Continued anthropogenic greenhouse gas emissions are changing the climate threatening “severe, pervasive and irreversible” impacts. Inadequate emissions reduction had lead to increased attention on Climate Intervention (CI) – deliberate interventions to counter or reduce the impact of climate change by either modifying the Earth’s radiation budget (Solar Radiation Management; SRM), or removing the primary greenhouse gas (CO2) from the atmosphere – Carbon Dioxide Removal (CDR). The majority of future scenarios that do not exceed 2°C warming by 2100 include CDR methods.  At present, there is little consensus on the impacts and efficacy of the different types of proposed CDR. In response to this need, the Carbon Dioxide Removal Model Intercomparison Project (or CDR-MIP) was initiated. This project brings together a suite of Earth System Models (ESMs) and Earth System Models of Intermediate Complexity (EMICs) in a common framework to explore the potential, risks, and challenges of different types of proposed CDR. The key questions that are addressed by CDR-MIP include: 

1) Climate “reversibility”, in the context of using CDR to return high future atmospheric CO2 concentrations to a lower (e.g. present day or pre-industrial) level.

2) Potential efficacy, feedbacks, time scales, and side effects of different CDR methods.

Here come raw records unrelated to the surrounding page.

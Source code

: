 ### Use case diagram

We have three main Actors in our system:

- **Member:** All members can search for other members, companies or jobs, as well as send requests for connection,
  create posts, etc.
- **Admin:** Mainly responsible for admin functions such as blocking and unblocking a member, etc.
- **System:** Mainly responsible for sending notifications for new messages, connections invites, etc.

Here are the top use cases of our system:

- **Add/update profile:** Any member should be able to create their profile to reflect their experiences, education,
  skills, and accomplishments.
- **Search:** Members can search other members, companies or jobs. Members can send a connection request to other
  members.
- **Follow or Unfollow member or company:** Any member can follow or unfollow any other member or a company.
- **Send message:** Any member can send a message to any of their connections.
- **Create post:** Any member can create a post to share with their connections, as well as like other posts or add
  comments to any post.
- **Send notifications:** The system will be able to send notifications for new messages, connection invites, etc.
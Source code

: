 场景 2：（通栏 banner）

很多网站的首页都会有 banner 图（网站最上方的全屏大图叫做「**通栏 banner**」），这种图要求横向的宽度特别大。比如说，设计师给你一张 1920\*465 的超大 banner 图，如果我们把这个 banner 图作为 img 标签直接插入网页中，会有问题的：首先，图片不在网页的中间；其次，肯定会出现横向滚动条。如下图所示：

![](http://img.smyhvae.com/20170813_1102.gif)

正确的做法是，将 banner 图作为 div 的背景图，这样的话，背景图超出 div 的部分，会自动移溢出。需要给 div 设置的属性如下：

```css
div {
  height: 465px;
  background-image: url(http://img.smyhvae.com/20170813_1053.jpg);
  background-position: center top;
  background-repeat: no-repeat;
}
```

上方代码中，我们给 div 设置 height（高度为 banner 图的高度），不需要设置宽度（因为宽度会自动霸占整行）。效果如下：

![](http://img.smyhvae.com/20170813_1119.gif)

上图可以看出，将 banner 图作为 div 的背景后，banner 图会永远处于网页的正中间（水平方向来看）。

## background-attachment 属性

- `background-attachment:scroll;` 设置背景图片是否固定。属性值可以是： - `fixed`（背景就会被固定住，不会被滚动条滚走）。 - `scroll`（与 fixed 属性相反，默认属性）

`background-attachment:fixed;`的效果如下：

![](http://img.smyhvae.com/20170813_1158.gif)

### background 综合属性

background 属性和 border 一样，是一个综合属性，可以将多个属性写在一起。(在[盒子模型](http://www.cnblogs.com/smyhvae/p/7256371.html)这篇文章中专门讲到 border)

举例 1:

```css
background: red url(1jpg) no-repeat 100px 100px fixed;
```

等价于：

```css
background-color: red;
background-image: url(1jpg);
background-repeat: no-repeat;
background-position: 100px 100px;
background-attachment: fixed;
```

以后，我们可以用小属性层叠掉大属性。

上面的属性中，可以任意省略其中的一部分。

It is anticipated that this be the first stage of a continuing project exploring CDR. CDR-MIP will allow and encourages development of other (future) experiments and scenarios. Potential future experiments could include Bioenergy with Carbon Capture and Storage (BECCS) or ocean fertilization. It is anticipated that future collaborations could include GeoMIP  (a Geoengineering Model Intercomparison Project focusing on SRM) for experiments combining SRM and CDR approaches.